When I joined EverBright, Beacon was a loosely governed design library supporting multiple live products. It had grown organically, with increasing drift between design and engineering, no token infrastructure, and no dedicated ownership.
My role was to stabilize the system without disrupting feature delivery — installing architectural foundations, aligning design and code, and formalizing governance so Beacon could scale with the organization.
Rather than replacing the house, we lifted it and rebuilt the foundation while people were still living inside.
Ad-hoc additions.
Manual enforcement.
Drift between design and code.
Tokenized foundation.
Shared infrastructure.
Governed scale.
Sole Design Lead for Beacon (Live Product Design System)
Partnered 1:1 with a dedicated Design Systems Engineer
Accountable for system architecture, governance, and adoption across products
Beacon had no formal ownership prior to this role.
Beacon functioned, but every new feature increased fragility.
No token system or layered architecture
Fragmented product codebases
Ad hoc component edits across teams
Increasing design–engineering drift
80+ unresolved support requests
No formal intake, roadmap, or release cadence
Consistency relied heavily on institutional knowledge and manual enforcement. The system existed, but it wasn’t built to scale.
The turning point was moving from maintenance to infrastructure.
I introduced a layered token model to create a shared foundation between Figma and React:
Primitive tokens (raw values)
Semantic/global tokens (brand and usage intent)
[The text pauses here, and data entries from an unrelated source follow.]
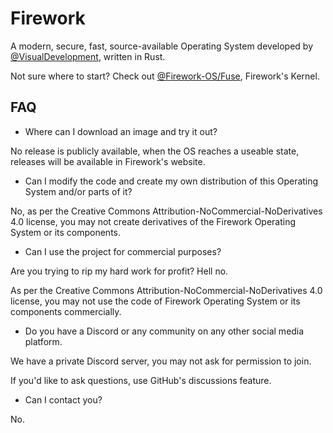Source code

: # Firework
A modern, secure, fast, source-available Operating System developed by [@VisualDevelopment](https://github.com/VisualDevelopment), written in Rust.

Not sure where to start? Check out [@Firework-OS/Fuse](https://github.com/Firework-OS/Fuse), Firework's Kernel.

## FAQ

- Where can I download an image and try it out?

No release is publicly available, when the OS reaches a useable state, releases will be available in Firework's website.
- Can I modify the code and create my own distribution of this Operating System and/or parts of it?

No, as per the Creative Commons Attribution-NoCommercial-NoDerivatives 4.0 license, you may not create derivatives of the Firework Operating System or its components.
- Can I use the project for commercial purposes?

Are you trying to rip my hard work for profit? Hell no.

As per the Creative Commons Attribution-NoCommercial-NoDerivatives 4.0 license, you may not use the code of Firework Operating System or its components commercially.
- Do you have a Discord or any community on any other social media platform.

We have a private Discord server, you may not ask for permission to join.

If you'd like to ask questions, use GitHub's discussions feature.
- Can I contact you?

No.
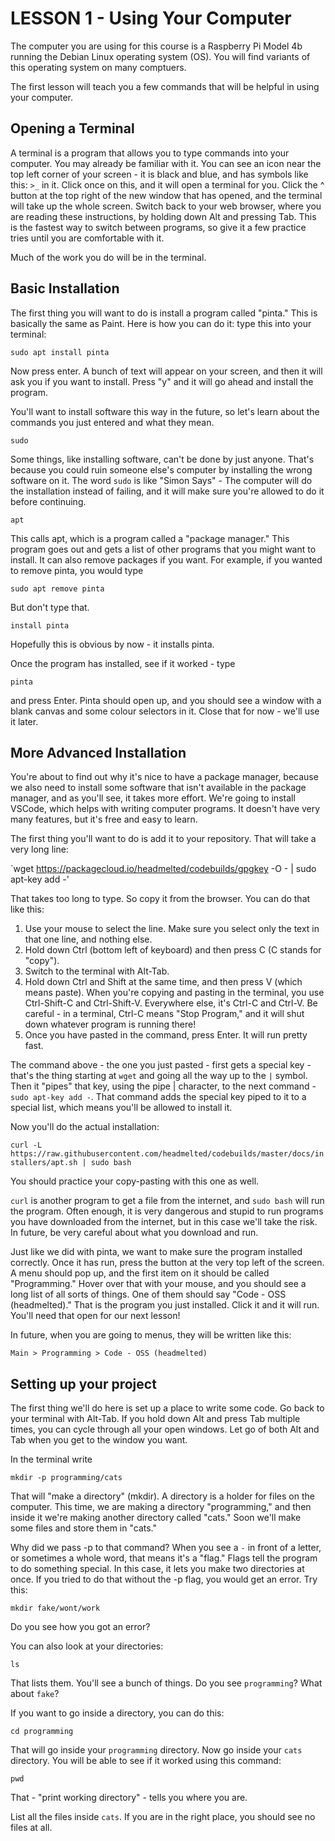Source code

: # LESSON 1 - Using Your Computer

The computer you are using for this course is a Raspberry Pi Model 4b running the Debian Linux operating system (OS).  You will find variants of this operating system on many comptuers.

The first lesson will teach you a few commands that will be helpful in using your computer.

## Opening a Terminal
A terminal is a program that allows you to type commands into your computer.  You may already be familiar with it.  You can see an icon near the top left corner of your screen - it is black and blue, and has symbols like this: `>_` in it.  Click once on this, and it will open a terminal for you.  Click the ^ button at the top right of the new window that has opened, and the terminal will take up the whole screen.  Switch back to your web browser, where you are reading these instructions, by holding down Alt and pressing Tab.  This is the fastest way to switch between programs, so give it a few practice tries until you are comfortable with it.

Much of the work you do will be in the terminal.

## Basic Installation

The first thing you will want to do is install a program called "pinta."  This is basically the same as Paint.  Here is how you can do it: type this into your terminal:

`sudo apt install pinta`

Now press enter.  A bunch of text will appear on your screen, and then it will ask you if you want to install.  Press "y" and it will go ahead and install the program.

You'll want to install software this way in the future, so let's learn about the commands you just entered and what they mean.

`sudo`

Some things, like installing software, can't be done by just anyone.  That's because you could ruin someone else's computer by installing the wrong software on it.  The word `sudo` is like "Simon Says" - The computer will do the installation instead of failing, and it will make sure you're allowed to do it before continuing.

`apt`

This calls apt, which is a program called a "package manager."  This program goes out and gets a list of other programs that you might want to install.  It can also remove packages if you want.  For example, if you wanted to remove pinta, you would type 

`sudo apt remove pinta`

But don't type that.

`install pinta`

Hopefully this is obvious by now - it installs pinta.

Once the program has installed, see if it worked - type

`pinta`

and press Enter.  Pinta should open up, and you should see a window with a blank canvas and some colour selectors in it.  Close that for now - we'll use it later.

## More Advanced Installation

You're about to find out why it's nice to have a package manager, because we also need to install some software that isn't available in the package manager, and as you'll see, it takes more effort.  We're going to install VSCode, which helps with writing computer programs.  It doesn't have very many features, but it's free and easy to learn.

The first thing you'll want to do is add it to your repository.  That will take a very long line:

`wget https://packagecloud.io/headmelted/codebuilds/gpgkey -O - | sudo apt-key add -'

That takes too long to type.  So copy it from the browser.  You can do that like this:

1. Use your mouse to select the line.  Make sure you select only the text in that one line, and nothing else.
2. Hold down Ctrl (bottom left of keyboard) and then press C (C stands for "copy").
3. Switch to the terminal with Alt-Tab.
4. Hold down Ctrl and Shift at the same time, and then press V (which means paste).  When you're copying and pasting in the terminal, you use Ctrl-Shift-C and Ctrl-Shift-V.  Everywhere else, it's Ctrl-C and Ctrl-V.  Be careful - in a terminal, Ctrl-C means "Stop Program," and it will shut down whatever program is running there!
5. Once you have pasted in the command, press Enter.  It will run pretty fast.

The command above - the one you just pasted - first gets a special key - that's the thing starting at `wget` and going all the way up to the `|` symbol.  Then it "pipes" that key, using the pipe | character, to the next command - `sudo apt-key add -`.  That command adds the special key piped to it to a special list, which means you'll be allowed to install it.

Now you'll do the actual installation:

`curl -L https://raw.githubusercontent.com/headmelted/codebuilds/master/docs/installers/apt.sh | sudo bash`

You should practice your copy-pasting with this one as well.

`curl` is another program to get a file from the internet, and `sudo bash` will run the program.  Often enough, it is very dangerous and stupid to run programs you have downloaded from the internet, but in this case we'll take the risk.  In future, be very careful about what you download and run.

Just like we did with pinta, we want to make sure the program installed correctly.  Once it has run, press the button at the very top left of the screen.  A menu should pop up, and the first item on it should be called "Programming."  Hover over that with your mouse, and you should see a long list of all sorts of things.  One of them should say "Code - OSS (headmelted)."  That is the program you just installed.  Click it and it will run.  You'll need that open for our next lesson!

In future, when you are going to menus, they will be written like this:

`Main > Programming > Code - OSS (headmelted)`

## Setting up your project
The first thing we'll do here is set up a place to write some code.  Go back to your terminal with Alt-Tab.  If you hold down Alt and press Tab multiple times, you can cycle through all your open windows.  Let go of both Alt and Tab when you get to the window you want.

In the terminal write

`mkdir -p programming/cats`

That will "make a directory" (mkdir).  A directory is a holder for files on the computer.  This time, we are making a directory "programming," and then inside it we're making another directory called "cats."  Soon we'll make some files and store them in "cats."

Why did we pass -p to that command?  When you see a `-` in front of a letter, or sometimes a whole word, that means it's a "flag."  Flags tell the program to do something special.  In this case, it lets you make two directories at once.  If you tried to do that without the -p flag, you would get an error.  Try this:

`mkdir fake/wont/work`

Do you see how you got an error?

You can also look at your directories:

`ls`

That lists them.  You'll see a bunch of things.  Do you see `programming`?  What about `fake`?

If you want to go inside a directory, you can do this:

`cd programming`

That will go inside your `programming` directory.  Now go inside your `cats` directory.  You will be able to see if it worked using this command:

`pwd`

That - "print working directory" - tells you where you are.

List all the files inside `cats`.  If you are in the right place, you should see no files at all.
Component-level mappings (controlled overrides)
Tokens were shipped into a new centralized Beacon codebase, replacing fragmented product-level implementations.
This established parity between design and engineering and created a single source of truth.
Rather than pausing feature delivery for a full rewrite, we worked incrementally.
Audited the ecosystem and prioritized 13 high-impact components
Re-architected for flexibility, modularity, and accessibility
Removed brittle variant logic and nested overrides
Deprecated legacy libraries and consolidated into one shared source
This reduced detachment, improved usability, and eliminated design-to-code guesswork.
Design–engineering parity shifted from aspiration to structural default.
Structured Figma variables mapped cleanly to engineering tokens, creating design-to-code parity as a structural default rather than a manual effort.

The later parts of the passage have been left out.